EXERCISE DETAILS >>
The records follow. Print, word for word, the first line through the "## Example 2" line.

ENTRIES PROVIDED >>
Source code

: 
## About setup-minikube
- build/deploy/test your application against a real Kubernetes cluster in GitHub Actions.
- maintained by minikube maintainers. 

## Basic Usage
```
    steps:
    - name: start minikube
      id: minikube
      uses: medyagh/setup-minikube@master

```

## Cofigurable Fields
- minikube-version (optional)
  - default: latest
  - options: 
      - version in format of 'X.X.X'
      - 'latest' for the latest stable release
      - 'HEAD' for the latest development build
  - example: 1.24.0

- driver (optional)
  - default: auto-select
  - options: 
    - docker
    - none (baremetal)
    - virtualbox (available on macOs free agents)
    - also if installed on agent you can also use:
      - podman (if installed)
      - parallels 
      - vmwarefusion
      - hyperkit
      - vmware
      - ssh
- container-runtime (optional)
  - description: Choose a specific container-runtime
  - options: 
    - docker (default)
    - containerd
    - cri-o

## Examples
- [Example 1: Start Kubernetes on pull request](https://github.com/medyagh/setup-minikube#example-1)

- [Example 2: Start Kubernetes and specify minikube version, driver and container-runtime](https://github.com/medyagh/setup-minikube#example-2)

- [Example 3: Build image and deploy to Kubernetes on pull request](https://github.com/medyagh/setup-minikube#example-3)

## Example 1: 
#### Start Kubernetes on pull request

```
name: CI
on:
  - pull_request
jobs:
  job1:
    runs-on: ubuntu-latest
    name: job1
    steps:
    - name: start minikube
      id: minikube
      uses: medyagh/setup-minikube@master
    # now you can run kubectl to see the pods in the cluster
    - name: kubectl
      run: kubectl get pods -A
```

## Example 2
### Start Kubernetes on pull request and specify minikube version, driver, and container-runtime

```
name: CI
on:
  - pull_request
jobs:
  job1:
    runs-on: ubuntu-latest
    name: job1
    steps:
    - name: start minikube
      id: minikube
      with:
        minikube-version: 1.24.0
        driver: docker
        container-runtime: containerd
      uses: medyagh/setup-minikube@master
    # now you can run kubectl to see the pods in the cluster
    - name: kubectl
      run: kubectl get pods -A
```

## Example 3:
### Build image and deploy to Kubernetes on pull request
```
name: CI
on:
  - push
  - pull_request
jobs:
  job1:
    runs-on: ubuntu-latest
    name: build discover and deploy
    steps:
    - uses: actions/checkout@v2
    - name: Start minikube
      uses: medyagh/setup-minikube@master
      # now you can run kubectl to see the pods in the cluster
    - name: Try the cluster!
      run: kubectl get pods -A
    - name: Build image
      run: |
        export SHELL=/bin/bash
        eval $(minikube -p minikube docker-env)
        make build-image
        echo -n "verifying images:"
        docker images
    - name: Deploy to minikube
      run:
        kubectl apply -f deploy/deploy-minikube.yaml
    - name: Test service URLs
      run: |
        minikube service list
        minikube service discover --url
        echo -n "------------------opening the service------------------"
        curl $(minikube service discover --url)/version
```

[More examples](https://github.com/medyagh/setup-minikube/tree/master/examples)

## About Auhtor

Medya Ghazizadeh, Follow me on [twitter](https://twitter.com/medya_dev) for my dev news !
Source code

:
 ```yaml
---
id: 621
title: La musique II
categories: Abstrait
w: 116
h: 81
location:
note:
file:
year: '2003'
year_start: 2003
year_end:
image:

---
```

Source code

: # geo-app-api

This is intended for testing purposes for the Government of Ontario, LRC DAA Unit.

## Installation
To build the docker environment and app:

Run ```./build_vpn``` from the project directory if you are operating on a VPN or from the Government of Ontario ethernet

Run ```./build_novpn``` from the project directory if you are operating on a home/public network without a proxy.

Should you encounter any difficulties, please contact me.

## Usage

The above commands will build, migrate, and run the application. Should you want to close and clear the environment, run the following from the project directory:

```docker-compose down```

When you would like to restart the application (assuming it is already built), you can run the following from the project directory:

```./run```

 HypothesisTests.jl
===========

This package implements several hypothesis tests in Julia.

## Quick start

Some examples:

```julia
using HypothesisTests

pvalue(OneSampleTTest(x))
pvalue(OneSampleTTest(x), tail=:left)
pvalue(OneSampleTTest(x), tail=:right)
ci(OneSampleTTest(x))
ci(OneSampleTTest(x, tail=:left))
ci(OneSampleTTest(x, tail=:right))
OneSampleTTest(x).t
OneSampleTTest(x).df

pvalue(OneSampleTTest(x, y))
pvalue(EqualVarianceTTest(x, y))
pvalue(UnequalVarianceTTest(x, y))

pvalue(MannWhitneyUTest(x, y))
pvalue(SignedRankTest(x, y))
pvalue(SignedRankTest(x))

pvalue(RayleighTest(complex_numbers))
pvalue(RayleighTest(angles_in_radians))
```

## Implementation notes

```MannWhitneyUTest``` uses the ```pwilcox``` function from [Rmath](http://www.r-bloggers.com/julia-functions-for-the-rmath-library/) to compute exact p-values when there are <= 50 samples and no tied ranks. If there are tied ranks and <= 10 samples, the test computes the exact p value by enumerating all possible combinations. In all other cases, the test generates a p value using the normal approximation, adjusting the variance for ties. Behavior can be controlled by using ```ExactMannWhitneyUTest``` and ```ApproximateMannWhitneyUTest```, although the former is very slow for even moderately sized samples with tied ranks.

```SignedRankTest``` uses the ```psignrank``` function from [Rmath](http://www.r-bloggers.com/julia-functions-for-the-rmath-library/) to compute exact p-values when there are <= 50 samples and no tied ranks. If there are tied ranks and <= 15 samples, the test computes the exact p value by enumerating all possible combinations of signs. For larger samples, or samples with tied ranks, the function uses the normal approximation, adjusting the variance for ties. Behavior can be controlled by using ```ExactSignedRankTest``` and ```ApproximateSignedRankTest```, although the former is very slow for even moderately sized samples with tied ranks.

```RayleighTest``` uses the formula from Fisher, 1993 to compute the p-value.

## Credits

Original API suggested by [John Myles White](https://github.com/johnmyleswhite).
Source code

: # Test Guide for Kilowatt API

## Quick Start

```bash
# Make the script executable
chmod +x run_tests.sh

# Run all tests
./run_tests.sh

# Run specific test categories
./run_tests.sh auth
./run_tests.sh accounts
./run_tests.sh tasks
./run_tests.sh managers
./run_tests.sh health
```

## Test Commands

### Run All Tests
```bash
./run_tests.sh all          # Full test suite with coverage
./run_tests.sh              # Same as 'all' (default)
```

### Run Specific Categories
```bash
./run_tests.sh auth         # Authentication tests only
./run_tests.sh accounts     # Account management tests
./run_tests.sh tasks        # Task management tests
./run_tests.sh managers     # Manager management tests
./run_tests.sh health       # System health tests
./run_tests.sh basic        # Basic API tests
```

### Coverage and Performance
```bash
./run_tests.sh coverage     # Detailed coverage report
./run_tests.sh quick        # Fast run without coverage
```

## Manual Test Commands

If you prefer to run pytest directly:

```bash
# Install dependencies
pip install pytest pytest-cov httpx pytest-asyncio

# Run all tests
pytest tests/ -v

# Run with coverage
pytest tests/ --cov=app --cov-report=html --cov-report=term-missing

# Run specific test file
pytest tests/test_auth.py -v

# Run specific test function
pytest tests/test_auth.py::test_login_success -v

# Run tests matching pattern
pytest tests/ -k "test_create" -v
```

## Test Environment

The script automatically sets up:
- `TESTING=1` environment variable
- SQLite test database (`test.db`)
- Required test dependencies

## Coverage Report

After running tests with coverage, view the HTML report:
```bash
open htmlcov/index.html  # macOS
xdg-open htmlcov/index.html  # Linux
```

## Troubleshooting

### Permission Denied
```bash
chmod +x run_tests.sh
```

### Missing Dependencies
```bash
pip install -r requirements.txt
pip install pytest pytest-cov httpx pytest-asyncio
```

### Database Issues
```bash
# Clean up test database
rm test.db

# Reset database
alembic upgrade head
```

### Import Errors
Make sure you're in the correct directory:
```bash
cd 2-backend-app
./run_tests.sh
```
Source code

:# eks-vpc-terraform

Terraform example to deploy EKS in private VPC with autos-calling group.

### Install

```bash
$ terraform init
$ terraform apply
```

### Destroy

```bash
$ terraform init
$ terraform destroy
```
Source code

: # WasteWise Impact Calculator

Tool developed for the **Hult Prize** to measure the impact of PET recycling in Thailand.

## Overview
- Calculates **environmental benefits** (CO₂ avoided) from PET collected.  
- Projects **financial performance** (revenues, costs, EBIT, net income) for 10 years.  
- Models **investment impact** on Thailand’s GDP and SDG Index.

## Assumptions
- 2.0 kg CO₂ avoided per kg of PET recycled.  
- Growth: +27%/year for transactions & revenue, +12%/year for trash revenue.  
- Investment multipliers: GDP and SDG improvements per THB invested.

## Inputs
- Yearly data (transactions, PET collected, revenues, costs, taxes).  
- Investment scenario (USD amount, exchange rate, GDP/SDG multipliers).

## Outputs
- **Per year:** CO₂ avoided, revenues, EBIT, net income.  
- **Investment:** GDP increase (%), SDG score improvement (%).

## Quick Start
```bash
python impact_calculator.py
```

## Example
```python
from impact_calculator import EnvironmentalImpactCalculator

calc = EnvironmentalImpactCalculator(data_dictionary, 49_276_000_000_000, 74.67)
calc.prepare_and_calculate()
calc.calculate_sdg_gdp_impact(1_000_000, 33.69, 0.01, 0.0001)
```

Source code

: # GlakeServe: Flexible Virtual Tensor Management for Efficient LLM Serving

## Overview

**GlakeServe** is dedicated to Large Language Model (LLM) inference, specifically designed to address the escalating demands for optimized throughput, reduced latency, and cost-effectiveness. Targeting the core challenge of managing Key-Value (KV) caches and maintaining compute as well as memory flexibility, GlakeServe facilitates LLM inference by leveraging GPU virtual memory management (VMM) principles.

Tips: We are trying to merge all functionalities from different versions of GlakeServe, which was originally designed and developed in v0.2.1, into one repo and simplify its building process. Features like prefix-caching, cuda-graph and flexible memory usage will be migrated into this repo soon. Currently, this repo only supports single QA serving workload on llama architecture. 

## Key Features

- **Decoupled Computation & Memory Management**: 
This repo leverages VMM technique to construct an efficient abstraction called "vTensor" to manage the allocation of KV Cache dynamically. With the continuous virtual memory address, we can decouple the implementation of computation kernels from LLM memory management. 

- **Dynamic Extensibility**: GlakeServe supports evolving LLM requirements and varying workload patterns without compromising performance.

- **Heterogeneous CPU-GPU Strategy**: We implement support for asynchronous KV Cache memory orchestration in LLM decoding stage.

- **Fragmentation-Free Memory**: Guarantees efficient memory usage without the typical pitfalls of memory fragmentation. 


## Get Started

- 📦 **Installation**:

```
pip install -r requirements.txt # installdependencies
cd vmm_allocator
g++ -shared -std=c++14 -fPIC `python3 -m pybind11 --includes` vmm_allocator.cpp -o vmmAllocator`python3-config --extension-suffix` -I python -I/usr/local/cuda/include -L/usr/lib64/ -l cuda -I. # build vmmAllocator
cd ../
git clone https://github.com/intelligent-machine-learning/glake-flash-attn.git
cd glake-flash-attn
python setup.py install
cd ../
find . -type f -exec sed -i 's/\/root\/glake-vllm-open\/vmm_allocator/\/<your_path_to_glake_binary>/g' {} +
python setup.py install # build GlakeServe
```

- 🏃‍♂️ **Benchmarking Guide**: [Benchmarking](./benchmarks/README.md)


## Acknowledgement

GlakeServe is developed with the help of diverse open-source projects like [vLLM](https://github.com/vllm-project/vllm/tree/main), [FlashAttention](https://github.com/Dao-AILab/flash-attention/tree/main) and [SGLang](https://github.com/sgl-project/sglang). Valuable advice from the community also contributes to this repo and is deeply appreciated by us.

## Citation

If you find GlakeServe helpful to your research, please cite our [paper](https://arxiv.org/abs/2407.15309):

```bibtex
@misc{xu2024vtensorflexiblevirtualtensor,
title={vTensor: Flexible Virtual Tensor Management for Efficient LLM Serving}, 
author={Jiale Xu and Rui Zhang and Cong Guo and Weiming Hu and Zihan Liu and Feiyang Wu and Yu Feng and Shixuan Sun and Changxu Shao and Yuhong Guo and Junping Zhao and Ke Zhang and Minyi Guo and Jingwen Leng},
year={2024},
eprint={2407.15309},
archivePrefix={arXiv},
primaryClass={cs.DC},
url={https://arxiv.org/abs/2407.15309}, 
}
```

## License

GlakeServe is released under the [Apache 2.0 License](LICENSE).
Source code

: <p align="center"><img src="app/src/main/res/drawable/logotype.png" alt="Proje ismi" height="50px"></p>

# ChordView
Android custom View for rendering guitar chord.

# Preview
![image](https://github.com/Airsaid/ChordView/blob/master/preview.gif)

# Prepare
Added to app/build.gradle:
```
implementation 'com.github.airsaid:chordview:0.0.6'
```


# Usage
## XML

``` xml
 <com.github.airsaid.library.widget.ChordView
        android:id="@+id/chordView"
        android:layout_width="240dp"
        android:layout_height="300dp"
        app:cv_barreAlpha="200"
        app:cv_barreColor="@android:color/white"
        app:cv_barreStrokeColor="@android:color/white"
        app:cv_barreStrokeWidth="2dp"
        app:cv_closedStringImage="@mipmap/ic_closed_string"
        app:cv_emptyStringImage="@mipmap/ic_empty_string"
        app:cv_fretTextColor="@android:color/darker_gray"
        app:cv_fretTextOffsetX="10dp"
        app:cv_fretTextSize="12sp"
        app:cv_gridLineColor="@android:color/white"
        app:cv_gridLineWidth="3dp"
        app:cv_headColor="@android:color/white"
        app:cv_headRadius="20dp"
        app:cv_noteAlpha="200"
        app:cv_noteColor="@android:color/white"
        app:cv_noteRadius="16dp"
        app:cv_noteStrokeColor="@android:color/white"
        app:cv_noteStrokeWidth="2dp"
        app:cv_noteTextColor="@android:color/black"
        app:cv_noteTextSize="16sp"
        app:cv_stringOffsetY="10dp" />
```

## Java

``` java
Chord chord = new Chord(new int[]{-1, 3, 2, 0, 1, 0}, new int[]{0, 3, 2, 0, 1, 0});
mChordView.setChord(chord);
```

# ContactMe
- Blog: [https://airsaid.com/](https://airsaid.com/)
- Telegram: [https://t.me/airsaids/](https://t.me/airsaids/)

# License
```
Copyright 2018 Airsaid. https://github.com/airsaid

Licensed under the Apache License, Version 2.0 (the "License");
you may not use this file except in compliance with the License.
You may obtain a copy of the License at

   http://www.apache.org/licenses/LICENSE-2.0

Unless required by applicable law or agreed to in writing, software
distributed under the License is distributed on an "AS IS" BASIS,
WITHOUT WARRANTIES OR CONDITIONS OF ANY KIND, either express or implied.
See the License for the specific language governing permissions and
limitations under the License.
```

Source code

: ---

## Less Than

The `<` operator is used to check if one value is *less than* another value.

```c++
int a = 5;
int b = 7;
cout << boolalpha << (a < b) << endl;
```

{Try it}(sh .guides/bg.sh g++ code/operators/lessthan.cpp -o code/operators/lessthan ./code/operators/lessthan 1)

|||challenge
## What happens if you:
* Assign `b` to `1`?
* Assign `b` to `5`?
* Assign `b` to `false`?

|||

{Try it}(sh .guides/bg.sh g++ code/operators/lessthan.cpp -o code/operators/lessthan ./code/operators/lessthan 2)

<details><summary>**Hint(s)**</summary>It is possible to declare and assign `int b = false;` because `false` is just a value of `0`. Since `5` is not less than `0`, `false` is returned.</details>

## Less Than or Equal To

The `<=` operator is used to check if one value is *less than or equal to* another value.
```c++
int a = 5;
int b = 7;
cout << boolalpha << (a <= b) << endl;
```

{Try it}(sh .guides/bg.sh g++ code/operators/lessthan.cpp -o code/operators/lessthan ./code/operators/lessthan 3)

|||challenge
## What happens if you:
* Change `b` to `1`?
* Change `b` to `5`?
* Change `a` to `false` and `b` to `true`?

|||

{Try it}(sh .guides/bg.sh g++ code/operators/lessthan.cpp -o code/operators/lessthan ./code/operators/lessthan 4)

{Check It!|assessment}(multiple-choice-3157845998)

WRITTEN REPLY >>
Source code

: 
## About setup-minikube
- build/deploy/test your application against a real Kubernetes cluster in GitHub Actions.
- maintained by minikube maintainers. 

## Basic Usage
```
    steps:
    - name: start minikube
      id: minikube
      uses: medyagh/setup-minikube@master

```

## Cofigurable Fields
- minikube-version (optional)
  - default: latest
  - options: 
      - version in format of 'X.X.X'
      - 'latest' for the latest stable release
      - 'HEAD' for the latest development build
  - example: 1.24.0

- driver (optional)
  - default: auto-select
  - options: 
    - docker
    - none (baremetal)
    - virtualbox (available on macOs free agents)
    - also if installed on agent you can also use:
      - podman (if installed)
      - parallels 
      - vmwarefusion
      - hyperkit
      - vmware
      - ssh
- container-runtime (optional)
  - description: Choose a specific container-runtime
  - options: 
    - docker (default)
    - containerd
    - cri-o

## Examples
- [Example 1: Start Kubernetes on pull request](https://github.com/medyagh/setup-minikube#example-1)

- [Example 2: Start Kubernetes and specify minikube version, driver and container-runtime](https://github.com/medyagh/setup-minikube#example-2)

- [Example 3: Build image and deploy to Kubernetes on pull request](https://github.com/medyagh/setup-minikube#example-3)

## Example 1: 
#### Start Kubernetes on pull request

```
name: CI
on:
  - pull_request
jobs:
  job1:
    runs-on: ubuntu-latest
    name: job1
    steps:
    - name: start minikube
      id: minikube
      uses: medyagh/setup-minikube@master
    # now you can run kubectl to see the pods in the cluster
    - name: kubectl
      run: kubectl get pods -A
```

## Example 2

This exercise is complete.